• How to complete this task: Only an exact repetition of the entries counts as an answer.

• Data supplied:
---------------

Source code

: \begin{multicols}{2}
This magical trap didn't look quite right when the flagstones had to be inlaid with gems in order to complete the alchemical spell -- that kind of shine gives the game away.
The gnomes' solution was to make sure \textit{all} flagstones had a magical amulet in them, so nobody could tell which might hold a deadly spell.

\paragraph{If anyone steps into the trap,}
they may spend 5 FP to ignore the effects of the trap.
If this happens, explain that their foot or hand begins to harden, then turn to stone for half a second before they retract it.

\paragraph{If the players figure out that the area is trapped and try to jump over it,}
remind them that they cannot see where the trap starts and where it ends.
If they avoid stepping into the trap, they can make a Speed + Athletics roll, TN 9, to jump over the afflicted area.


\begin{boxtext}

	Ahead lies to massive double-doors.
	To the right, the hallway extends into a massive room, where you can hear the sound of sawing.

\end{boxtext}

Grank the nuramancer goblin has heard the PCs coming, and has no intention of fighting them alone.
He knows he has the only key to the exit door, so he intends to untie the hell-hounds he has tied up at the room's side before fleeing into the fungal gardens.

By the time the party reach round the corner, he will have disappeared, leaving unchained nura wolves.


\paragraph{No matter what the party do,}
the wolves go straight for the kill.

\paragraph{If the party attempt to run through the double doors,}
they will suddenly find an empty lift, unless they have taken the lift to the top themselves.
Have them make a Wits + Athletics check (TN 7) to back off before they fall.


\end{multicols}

---------------

• Exercise answer:
Source code

: \begin{multicols}{2}
This magical trap didn't look quite right when the flagstones had to be inlaid with gems in order to complete the alchemical spell -- that kind of shine gives the game away.
The gnomes' solution was to make sure \textit{all} flagstones had a magical amulet in them, so nobody could tell which might hold a deadly spell.

\paragraph{If anyone steps into the trap,}
they may spend 5 FP to ignore the effects of the trap.
If this happens, explain that their foot or hand begins to harden, then turn to stone for half a second before they retract it.

\paragraph{If the players figure out that the area is trapped and try to jump over it,}
remind them that they cannot see where the trap starts and where it ends.
If they avoid stepping into the trap, they can make a Speed + Athletics roll, TN 9, to jump over the afflicted area.


\begin{boxtext}

	Ahead lies to massive double-doors.
	To the right, the hallway extends into a massive room, where you can hear the sound of sawing.

\end{boxtext}

Grank the nuramancer goblin has heard the PCs coming, and has no intention of fighting them alone.
He knows he has the only key to the exit door, so he intends to untie the hell-hounds he has tied up at the room's side before fleeing into the fungal gardens.

By the time the party reach round the corner, he will have disappeared, leaving unchained nura wolves.


\paragraph{No matter what the party do,}
the wolves go straight for the kill.

\paragraph{If the party attempt to run through the double doors,}
they will suddenly find an empty lift, unless they have taken the lift to the top themselves.
Have them make a Wits + Athletics check (TN 7) to back off before they fall.


\end{multicols}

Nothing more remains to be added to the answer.